Mike Matheson hits the pump fake, then rips one home on the power play
— Scott Matla (@scottmatla.bsky.social) September 25, 2025 at 8:37 PM
[image or embed]
- On the next shift, Jared Davidson takes a delayed penalty, Montembeault loses his stick, and Toronto adds a third goal.
- Patrik Laine heads off for slashing as Toronto seeks a fourth.
- The period ends with Montreal down a couple. I wonder if we’ll see Fowler at the start of the third after a three-goal outing against Montembeault.
Second period
- An early penalty gets called on Toronto after Ivan Demidov was hooked trying to skate the puck up the ice.
- Demidov whips a pass from the bottom of the right circle to Laine at the left dot, and Hildeby had no chance of seeing that shot let alone stopping it.
Ivan Demidov makes it look easy as he sets up Patrik Laine for a power play goal
— Scott Matla (@scottmatla.bsky.social) September 25, 2025 at 9:12 PM
[image or embed]
- Florian Xhekaj is heading to the penalty box for boarding Easton Cowan. A shove in the back into the boards will do that.
- A deflection off Stephen Lorentz’s toe makes it a 4-2 game as they score a power-play goal of their own.
- Michael Pezzetta crunches Nate Clurman in the boards from behind. For some reason that more vicious hit goes uncalled.
- Lorentz bats in another one in front of Demidov, and it’s 5-2.
- Demidov is visibly upset himself even after a TV timeout for allowing that goal to happen.
- Montembeault stays in the net after the mid-period break despite allowing five goals on 11 shots.
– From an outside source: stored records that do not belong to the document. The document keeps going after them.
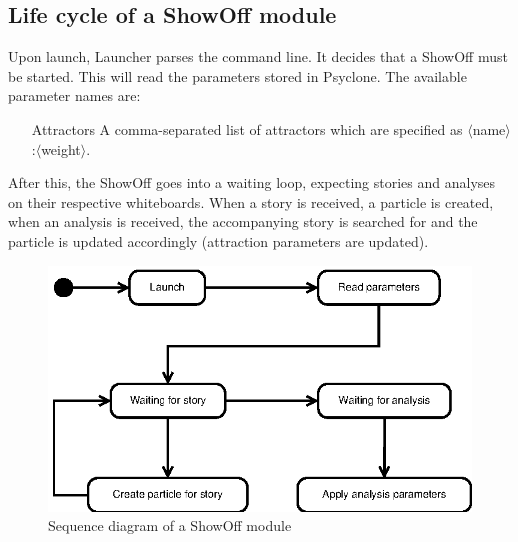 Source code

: \subsection{Life cycle of a ShowOff module}

Upon launch, Launcher parses the command line. It decides that a ShowOff must
be started. This will read the parameters stored in Psyclone. The available
parameter names are:

\begin{itemize}
 \item[Attractors] A comma-separated list of attractors which are specified as
                   $\langle$name$\rangle$:$\langle$weight$\rangle$.
\end{itemize}

After this, the ShowOff goes into a waiting loop, expecting stories and
analyses on their respective whiteboards. When a story is received, a particle
is created, when an analysis is received, the accompanying story is searched
for and the particle is updated accordingly (attraction parameters are
updated).

\begin{figure}[htp]
  \centering
  \includegraphics{image/sequence-diagram-showoff}
  \caption{Sequence diagram of a ShowOff module}
\end{figure}
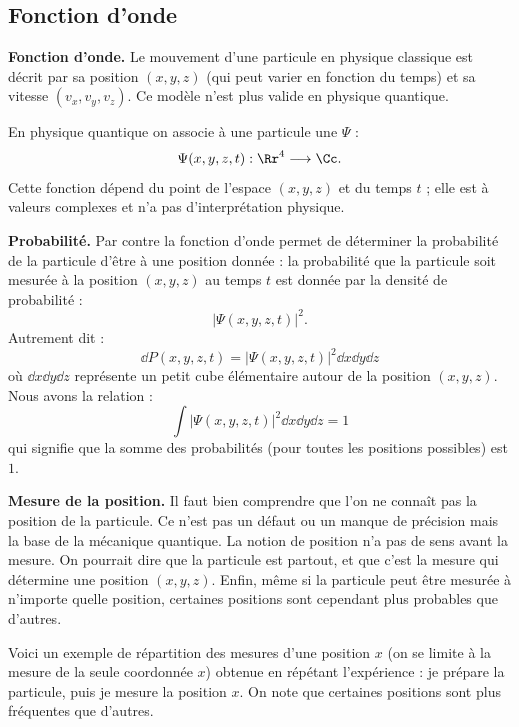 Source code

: \documentclass[11pt,class=report,crop=false]{standalone}
\begin{document}
\subsection{Fonction d'onde}

\textbf{Fonction d'onde.}
Le mouvement d'une particule en physique classique est décrit par sa position $(x,y,z)$ (qui peut varier en fonction du temps) et sa vitesse $(v_x,v_y,v_z)$. Ce modèle n'est plus valide en physique quantique.

En physique quantique on associe à une particule une  $\Psi$ :
$$\Psi(x,y,z,t) : \Rr^4 \longrightarrow \Cc.$$
Cette fonction dépend du point de l'espace $(x,y,z)$ et du temps $t$ ; elle est à valeurs complexes et n'a pas d'interprétation physique.

\bigskip

\textbf{Probabilité.}
Par contre la fonction d'onde permet de déterminer la probabilité de la particule d'être à une position donnée : la probabilité que la particule soit mesurée à la position $(x,y,z)$ au temps $t$ est donnée par la densité de probabilité :
$$\left| \Psi(x,y,z,t) \right|^2.$$
Autrement dit :
$$\dd P(x,y,z,t) = \left| \Psi(x,y,z,t) \right|^2 \dd x \dd y \dd z$$
où $\dd x \dd y \dd z$ représente un petit cube élémentaire autour de la position $(x,y,z)$.
Nous avons la relation :
$$\int \left| \Psi(x,y,z,t) \right|^2 \dd x \dd y \dd z = 1$$
qui signifie que la somme des probabilités (pour toutes les positions possibles) est $1$.

\bigskip

\textbf{Mesure de la position.}
Il faut bien comprendre que l'on ne connaît pas la position de la particule. Ce n'est pas un défaut ou un manque de précision mais la base de la mécanique quantique. 
La notion de position n'a pas de sens avant la mesure. On pourrait dire que la particule est \og{}partout\fg{}, et que c'est la mesure qui détermine une position $(x,y,z)$. 
Enfin, même si la particule peut être mesurée à n'importe quelle position, certaines positions sont cependant plus probables que d'autres.

Voici un exemple de répartition des mesures d'une position $x$ (on se limite à la mesure de la seule coordonnée $x$) obtenue en répétant l'expérience : je prépare la particule, puis je mesure la position $x$. On note que certaines positions sont plus fréquentes que d'autres.

\end{document}
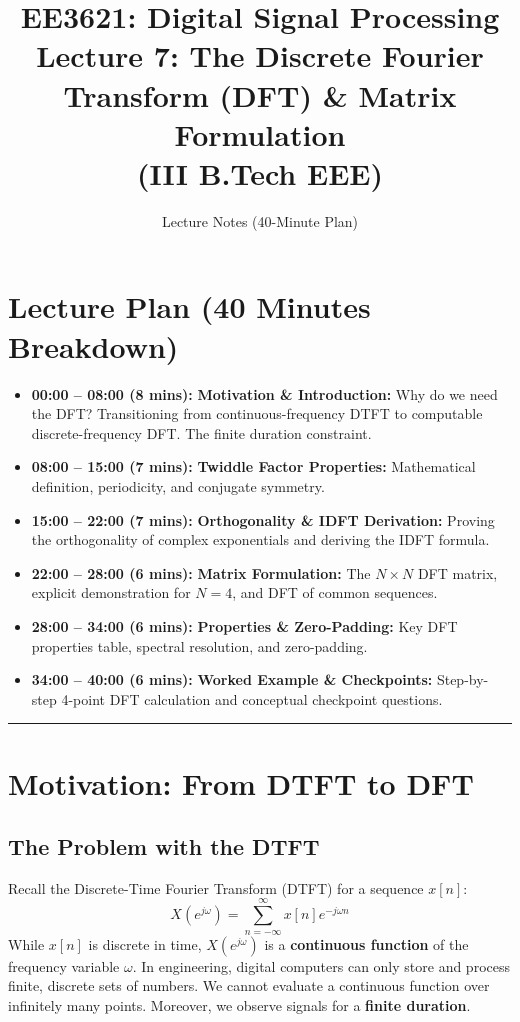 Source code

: \documentclass[11pt,a4paper]{article}
\title{\textbf{EE3621: Digital Signal Processing} \\ \Large Lecture 7: The Discrete Fourier Transform (DFT) \& Matrix Formulation \\ \large (III B.Tech EEE)}
\author{Lecture Notes (40-Minute Plan)}
\date{}
\begin{document}
\maketitle

\section{Lecture Plan (40 Minutes Breakdown)}
\begin{itemize}
    \item \textbf{00:00 -- 08:00 (8 mins):} \textbf{Motivation \& Introduction:} Why do we need the DFT? Transitioning from continuous-frequency DTFT to computable discrete-frequency DFT. The finite duration constraint.
    \item \textbf{08:00 -- 15:00 (7 mins):} \textbf{Twiddle Factor Properties:} Mathematical definition, periodicity, and conjugate symmetry.
    \item \textbf{15:00 -- 22:00 (7 mins):} \textbf{Orthogonality \& IDFT Derivation:} Proving the orthogonality of complex exponentials and deriving the IDFT formula.
    \item \textbf{22:00 -- 28:00 (6 mins):} \textbf{Matrix Formulation:} The $N \times N$ DFT matrix, explicit demonstration for $N=4$, and DFT of common sequences.
    \item \textbf{28:00 -- 34:00 (6 mins):} \textbf{Properties \& Zero-Padding:} Key DFT properties table, spectral resolution, and zero-padding.
    \item \textbf{34:00 -- 40:00 (6 mins):} \textbf{Worked Example \& Checkpoints:} Step-by-step 4-point DFT calculation and conceptual checkpoint questions.
\end{itemize}

\noindent\rule{\textwidth}{0.5pt}

\section{Motivation: From DTFT to DFT}
\subsection{The Problem with the DTFT}
Recall the Discrete-Time Fourier Transform (DTFT) for a sequence $x[n]$:
\begin{equation}
X(e^{j\omega}) = \sum_{n=-\infty}^{\infty} x[n] e^{-j\omega n}
\end{equation}
While $x[n]$ is discrete in time, $X(e^{j\omega})$ is a \textbf{continuous function} of the frequency variable $\omega$. In engineering, digital computers can only store and process finite, discrete sets of numbers. We cannot evaluate a continuous function over infinitely many points. Moreover, we observe signals for a \textbf{finite duration}.
\end{document}
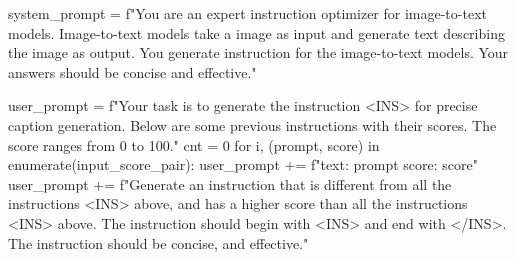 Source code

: \begin{python}
system_prompt = f"You are an expert instruction optimizer for image-to-text models. Image-to-text models take a image as input and generate text describing the image as output. You generate instruction for the image-to-text models. Your answers should be concise and effective."
\end{python}

\begin{python}
user_prompt = f"Your task is to generate the instruction <INS> for precise caption generation. Below are some previous instructions with their scores. The score ranges from 0 to 100.\n"
cnt = 0
for i, (prompt, score) in enumerate(input_score_pair):
    user_prompt += f"text:\n
   {prompt} score:\n
   {score}\n"
user_prompt += f"Generate an instruction that is different from all the instructions <INS> above, and has a higher score than all the instructions <INS> above. The instruction should begin with <INS> and end with </INS>. The instruction should be concise, and effective.\n"
\end{python} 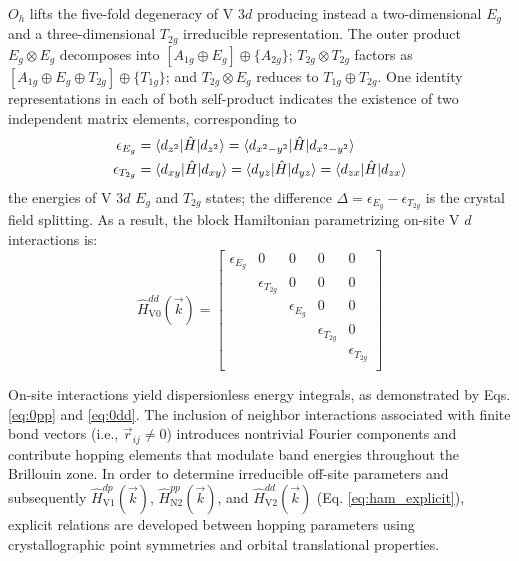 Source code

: \documentclass[twocolumn,showpacs,preprintnumbers,superscriptaddress,prb,floatfix,aps,10pt]{revtex4-1}
\newcommand*{\ham}{\hat{H}}
\begin{document}
$O_h$ lifts the five-fold degeneracy of V 3$d$ producing instead a two-dimensional $E_g$ and a three-dimensional $T_{2g}$ irreducible representation. The outer product $E_g \otimes E_g$ decomposes into $[A_{1g} \oplus E_g] \oplus \{A_{2g}\}$; $T_{2g} \otimes T_{2g}$ factors as $[A_{1g} \oplus E_{g} \oplus T_{2g}] \oplus \{T_{1g}\}$; and $T_{2g} \otimes E_g$ reduces to $T_{1g} \oplus T_{2g}$. One identity representations in each of both self-product indicates the existence of two independent matrix elements, corresponding to 
\begin{align}
\epsilon_{E_g} &
= \braket{d_{z^2}      | \ham | d_{z^2}} 
= \braket{d_{x^2-y^2}  | \ham | d_{x^2-y^2}  } \\
\epsilon_{T_{2g}} &
= \braket{d_{xy} | \ham | d_{xy} } 
= \braket{d_{yz} | \ham | d_{yz} }
= \braket{d_{zx} | \ham | d_{zx} }
\end{align}
the energies of V 3$d$ $E_g$ and $T_{2g}$ states; the difference $\Delta = \epsilon_{E_g} - \epsilon_{T_{2g}}$ is the crystal field splitting. As a result, the block Hamiltonian  parametrizing on-site V $d$ interactions is:
%
\begin{equation}
\label{eq:0dd}
\ham_{\textrm{V0}}^{dd}(\vec{k}) =
\begin{bmatrix}
 \epsilon_{E_g} & 0 & 0 & 0 & 0 \\
   & \epsilon_{T_{2g}} & 0 & 0 & 0 \\
   &   & \epsilon_{E_g} & 0 & 0 \\
   &   &   & \epsilon_{T_{2g}} & 0 \\
   &   &   &   & \epsilon_{T_{2g}} \\
\end{bmatrix}
\end{equation}

On-site interactions yield dispersionless energy integrals, as demonstrated by Eqs. \ref{eq:0pp} and \ref{eq:0dd}. The inclusion of neighbor interactions associated with finite bond vectors (i.e., $\vec{r}_{ij} \neq 0$) introduces nontrivial Fourier components and contribute hopping elements that modulate band energies throughout the Brillouin zone. In order to determine irreducible off-site parameters and subsequently $\ham_{\textrm{V}1}^{dp}(\vec{k})$, $\ham_{\textrm{N}2}^{pp}(\vec{k})$, and $\ham_{\textrm{V}2}^{dd}(\vec{k})$ (Eq. \ref{eq:ham_explicit}), explicit relations are developed between hopping parameters using crystallographic point symmetries and orbital translational properties. 
\end{document}
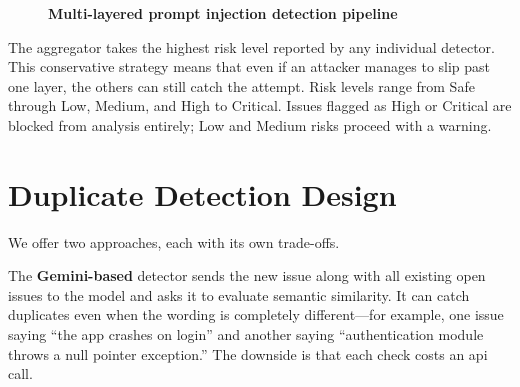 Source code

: \begin{figure}[htb]
\centering
{}
\caption[Multi-layered prompt injection detection pipeline]{\textbf{Multi-layered prompt injection detection pipeline}}
\vspace{2mm}
\label{fig:security}
\end{figure}

The aggregator takes the highest risk level reported by any individual detector. This conservative strategy means that even if an attacker manages to slip past one layer, the others can still catch the attempt. Risk levels range from Safe through Low, Medium, and High to Critical. Issues flagged as High or Critical are blocked from analysis entirely; Low and Medium risks proceed with a warning.

\section{Duplicate Detection Design}

We offer two approaches, each with its own trade-offs.

The \textbf{Gemini-based} detector sends the new issue along with all existing open issues to the model and asks it to evaluate semantic similarity. It can catch duplicates even when the wording is completely different---for example, one issue saying ``the app crashes on login'' and another saying ``authentication module throws a null pointer exception.'' The downside is that each check costs an \gls{api} call.

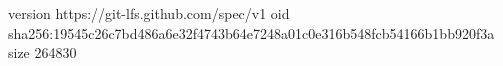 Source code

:version https://git-lfs.github.com/spec/v1
oid sha256:19545c26c7bd486a6e32f4743b64e7248a01c0e316b548fcb54166b1bb920f3a
size 264830
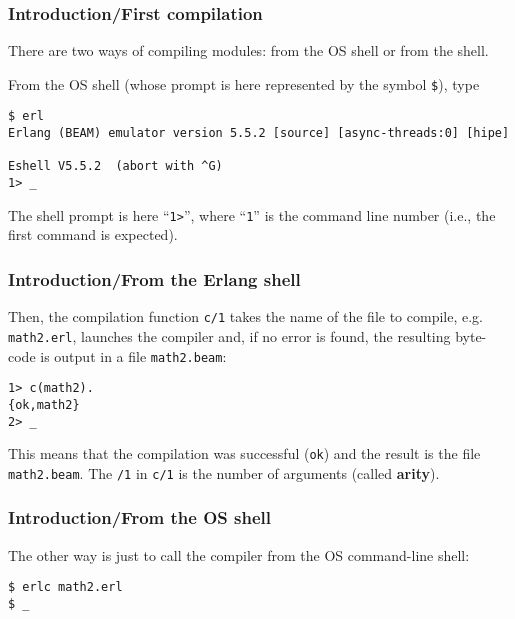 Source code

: %
\begin{frame}[containsverbatim]
\frametitle{Introduction/First compilation}

There are two ways of compiling \Erlang modules: from the OS shell or
from the \Erlang shell.


From the OS shell (whose prompt is here represented by the symbol
\texttt{\$}), type
{\scriptsize
\begin{verbatim}
$ erl
Erlang (BEAM) emulator version 5.5.2 [source] [async-threads:0] [hipe]

Eshell V5.5.2  (abort with ^G)
1> _
\end{verbatim}
}
The \Erlang shell prompt is here ``\texttt{1>}'', where ``\texttt{1}''
is the command line number (i.e., the first command is expected).

\end{frame}

%
\begin{frame}[containsverbatim]
\frametitle{Introduction/From the Erlang shell}
\label{arity}

Then, the compilation function \texttt{c/1} takes the name of the
file to compile, e.g. \texttt{math2.erl}, launches the compiler and,
if no error is found, the resulting byte-code is output in a file
\texttt{math2.beam}:
\begin{verbatim}
1> c(math2).
{ok,math2}
2> _
\end{verbatim}
This means that the compilation was successful (\texttt{ok}) and the
result is the file \texttt{math2.beam}. The \texttt{/1} in
\texttt{c/1} is the number of arguments (called \textbf{arity}).

\end{frame}

%
\begin{frame}[containsverbatim]
\frametitle{Introduction/From the OS shell}

The other way is just to call the \Erlang compiler from the OS
command-line shell:
\begin{verbatim}
$ erlc math2.erl 
$ _
\end{verbatim}

\end{frame}

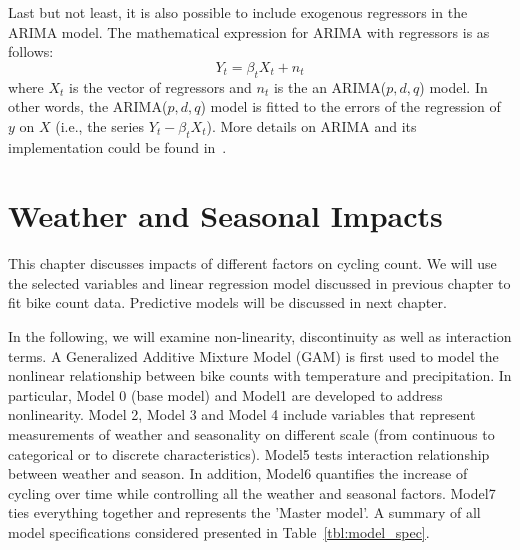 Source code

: \documentclass [11pt, proquest] {uwthesis}[2015/03/03]
\begin{document}
Last but not least, it is also possible to include exogenous regressors in the ARIMA model. The mathematical expression for ARIMA with regressors is as follows:
\[Y_t = \beta_t X_t + n_t\]
where $X_t$ is the vector of regressors and $n_t$ is the an ARIMA($p,d,q$) model. In other words, the ARIMA($p,d,q$) model is fitted to the errors of the regression of $y$ on $X$ (i.e., the series $Y_t - \beta_t X_t$). More details on ARIMA and its implementation could be found in~\cite{Hall11}.


 
\chapter{Weather and Seasonal Impacts}
\label{chp:impactanalysis}
This chapter discusses impacts of different factors on cycling count. We will use the selected variables and linear regression model discussed in previous chapter to fit bike count data.  Predictive models will be discussed in next chapter.

In the following, we will examine non-linearity, discontinuity as well as interaction terms. A Generalized Additive Mixture Model (GAM) is first used to model the nonlinear relationship between bike counts with temperature and precipitation. In particular, Model 0 (base model) and Model1 are developed to address nonlinearity. Model 2, Model 3 and Model 4 include variables that represent measurements of weather and seasonality on different scale (from continuous to categorical or to discrete characteristics). Model5 tests interaction relationship between weather and season. In addition, Model6 quantifies the increase of cycling over time while controlling all the weather and seasonal factors. Model7 ties everything together and represents the 'Master model'. A summary of all model specifications considered presented in Table~\ref{tbl:model_spec}.
\end{document}
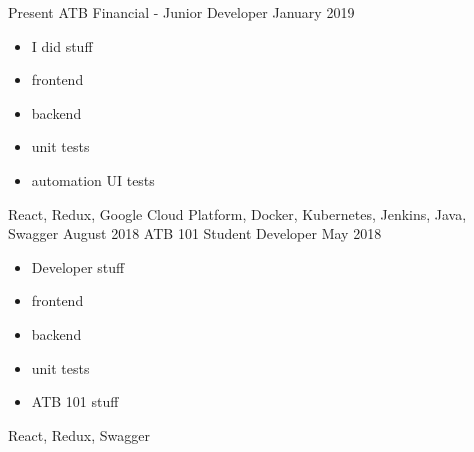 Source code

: %
%
%

\begin{experiences}
  \experience
    {Present}   
    {ATB Financial - Junior Developer}{}{}
    {January 2019} {
                      \begin{itemize}
                        \item I did stuff
                        \item frontend
                        \item backend
                        \item unit tests
                        \item automation UI tests
                      \end{itemize}
                  }
                    {
                      React,
                      Redux,
                      Google Cloud Platform,
                      Docker,
                      Kubernetes,
                      Jenkins,
                      Java,
                      Swagger
                    }
  \emptySeparator
  \experience
    {August 2018} {ATB 101 Student Developer} {} {}
    {May 2018}    {
                      \begin{itemize}
                        \item Developer stuff
                        \item frontend
                        \item backend
                        \item unit tests
                        \item ATB 101 stuff                                                              
                      \end{itemize}
                    }
                    {
                      React,
                      Redux,
                      Swagger
                    }
  
\end{experiences}
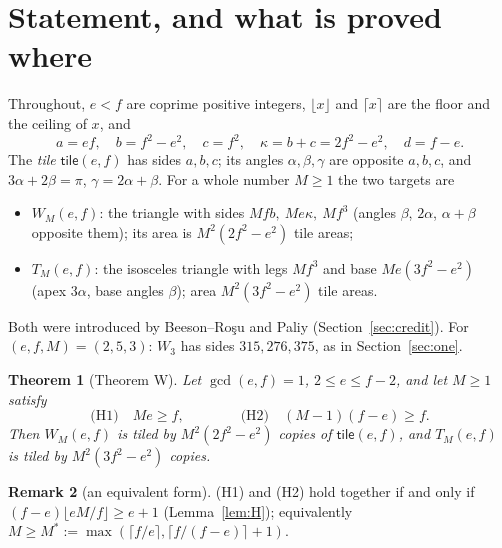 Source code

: \documentclass[11pt,reqno]{amsart}
\theoremstyle{plain}
\newtheorem{theorem}{Theorem}[section]
\theoremstyle{definition}
\newtheorem{remark}[theorem]{Remark}
\newcommand{\tile}{\mathsf{tile}}
\begin{document}
\section{Statement, and what is proved where}\label{sec:stmt}
Throughout, $e<f$ are coprime positive integers, $\lfloor x\rfloor$ and $\lceil x\rceil$ are the floor and the ceiling of $x$, and
\[
a=ef,\quad b=f^2-e^2,\quad c=f^2,\quad \kappa=b+c=2f^2-e^2,\quad d=f-e.
\]
The \emph{tile} $\tile(e,f)$ has sides $a,b,c$; its angles $\alpha,\beta,\gamma$ are opposite $a,b,c$, and $3\alpha+2\beta=\pi$, $\gamma=2\alpha+\beta$. For a whole number $M\ge1$ the two targets are
\begin{itemize}\itemsep0pt
\item $W_M(e,f)$: the triangle with sides $Mfb,\ Me\kappa,\ Mf^3$ (angles $\beta$, $2\alpha$, $\alpha{+}\beta$ opposite them); its area is $M^2(2f^2-e^2)$ tile areas;
\item $T_M(e,f)$: the isosceles triangle with legs $Mf^3$ and base $Me(3f^2-e^2)$ (apex $3\alpha$, base angles $\beta$); area $M^2(3f^2-e^2)$ tile areas.
\end{itemize}
Both were introduced by Beeson--Ro\c{s}u and Paliy (Section~\ref{sec:credit}). For $(e,f,M)=(2,5,3)$: $W_3$ has sides $315,276,375$, as in Section~\ref{sec:one}.

\begin{theorem}[Theorem W]\label{thm:W}
Let $\gcd(e,f)=1$, $2\le e\le f-2$, and let $M\ge1$ satisfy
\[
\text{(H1)}\quad Me\ge f,\qquad\qquad \text{(H2)}\quad (M-1)(f-e)\ge f .
\]
Then $W_M(e,f)$ is tiled by $M^2(2f^2-e^2)$ copies of $\tile(e,f)$, and $T_M(e,f)$ is tiled by $M^2(3f^2-e^2)$ copies.
\end{theorem}
\begin{remark}[an equivalent form]\label{rem:equiv}
(H1) and (H2) hold together if and only if $(f-e)\lfloor eM/f\rfloor\ge e+1$ (Lemma~\ref{lem:H}); equivalently $M\ge M^*:=\max(\lceil f/e\rceil,\lceil f/(f-e)\rceil+1)$.
\end{remark}
\end{document}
Some tough deflections in the second period and unhelpful defence in the first didn’t help him, and fortunately there are no points available for tonight’s result.
- Just like the AHL refs, these NHL ones have decided that Florian needs to spend most of his time in the penalty box. At the same time, he doesn’t need to be grabbing players’ chinstraps after whistles. He can deny the refs the opportunity to make those calls.
- Rohrer uses his speed to draw a penalty. He’s been good this pre-season and will come back next year looking to claim a spot.
- Through two periods Montreal has nine shots, and that’s with three full power plays. I think the players might be in for a hard practice tomorrow.
Third period
- Montembeault is out and Jacob Fowler is in the begin the third period.
- Noah Dobson is apparently also out to start this period.
- Matt Benning gets the puck as not of Montreal’s five players can, and it’s 6-2 as he blasts it past Fowler.
- The Canadiens have announced that Dobson won’t be returning tonight. Did the team add an injury to this insult?
- Matheson draws a power play from a stick on the back of his neck, so the Habs can at least try to reduce the deficit.
- Dach’s knee looks fine to me in this game. He seems to be able to race to loose pucks.
- And he just did a spin-o-rama on a drive down the wing. I think he’s feeling good.
- Another Canadiens power play. At least they’re playing well enough to draw them.
- Ryan Tverberg beats Fowler on a shot that doesn’t normally beat Jacob Fowler.
- David Reinbacher is now missing from the bench, leaving the team with four defencemen.
- Final tally: Toronto, seven goals; Montreal, 13 shots.
- Montreal will head to Toronto for a rematch on Saturday, and I bet the effort level will be much higher in that one.